*ACTIVITY*
Print out the data precisely as it appears here, with no pictures.

[Stored entries]
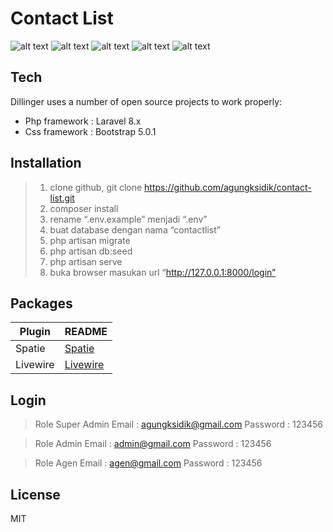 # Contact List

![alt text](https://drive.google.com/uc?export=view&id=130p6iODagIanJdGh8FFBywLYp2ES0iB3)
![alt text](https://drive.google.com/uc?export=view&id=1TgAOx67XQ__tJ0haHgpGIGkUYGzrnypB)
![alt text](https://drive.google.com/uc?export=view&id=1heHFgr1uES2c0jlcvWH6ZZ8CIvJXrm2-)
![alt text](https://drive.google.com/uc?export=view&id=1r67S0LzDHz2WbPcC73UpM82K2byIUg0k)
![alt text](https://drive.google.com/uc?export=view&id=16GrJlNM35-bqYH5jZf33I9zRVbTiyLuL)

## Tech

Dillinger uses a number of open source projects to work properly:
	

- Php framework : Laravel 8.x
- Css framework : Bootstrap 5.0.1


## Installation

> 1.	clone github,
 	git clone https://github.com/agungksidik/contact-list.git
> 2. 	composer install
> 3. 	rename “.env.example” menjadi “.env”
> 4. 	buat database dengan nama “contactlist”
> 5. 	php artisan migrate
> 6. 	php artisan db:seed
> 7. 	php artisan serve
> 8. 	buka browser masukan url “http://127.0.0.1:8000/login”


## Packages


| Plugin | README |
| ------ | ------ |
| Spatie | [Spatie](https://spatie.be/docs/laravel-permission/v3/installation-laravel) |
| Livewire | [Livewire](https://spatie.be/docs/laravel-permission/v3/installation-laravel) |

## Login

> Role Super Admin
Email : agungksidik@gmail.com
Password : 123456

> Role Admin
Email : admin@gmail.com
Password : 123456

> Role Agen
Email : agen@gmail.com
Password : 123456


## License

MIT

*SOLUTION TO THIS TASK*
 # Contact List

![alt text](https://drive.google.com/uc?export=view&id=130p6iODagIanJdGh8FFBywLYp2ES0iB3)
![alt text](https://drive.google.com/uc?export=view&id=1TgAOx67XQ__tJ0haHgpGIGkUYGzrnypB)
![alt text](https://drive.google.com/uc?export=view&id=1heHFgr1uES2c0jlcvWH6ZZ8CIvJXrm2-)
![alt text](https://drive.google.com/uc?export=view&id=1r67S0LzDHz2WbPcC73UpM82K2byIUg0k)
![alt text](https://drive.google.com/uc?export=view&id=16GrJlNM35-bqYH5jZf33I9zRVbTiyLuL)

## Tech

Dillinger uses a number of open source projects to work properly:
	

- Php framework : Laravel 8.x
- Css framework : Bootstrap 5.0.1


## Installation

> 1.	clone github,
 	git clone https://github.com/agungksidik/contact-list.git
> 2. 	composer install
> 3. 	rename “.env.example” menjadi “.env”
> 4. 	buat database dengan nama “contactlist”
> 5. 	php artisan migrate
> 6. 	php artisan db:seed
> 7. 	php artisan serve
> 8. 	buka browser masukan url “http://127.0.0.1:8000/login”


## Packages


| Plugin | README |
| ------ | ------ |
| Spatie | [Spatie](https://spatie.be/docs/laravel-permission/v3/installation-laravel) |
| Livewire | [Livewire](https://spatie.be/docs/laravel-permission/v3/installation-laravel) |

## Login

> Role Super Admin
Email : agungksidik@gmail.com
Password : 123456

> Role Admin
Email : admin@gmail.com
Password : 123456

> Role Agen
Email : agen@gmail.com
Password : 123456


## License

MIT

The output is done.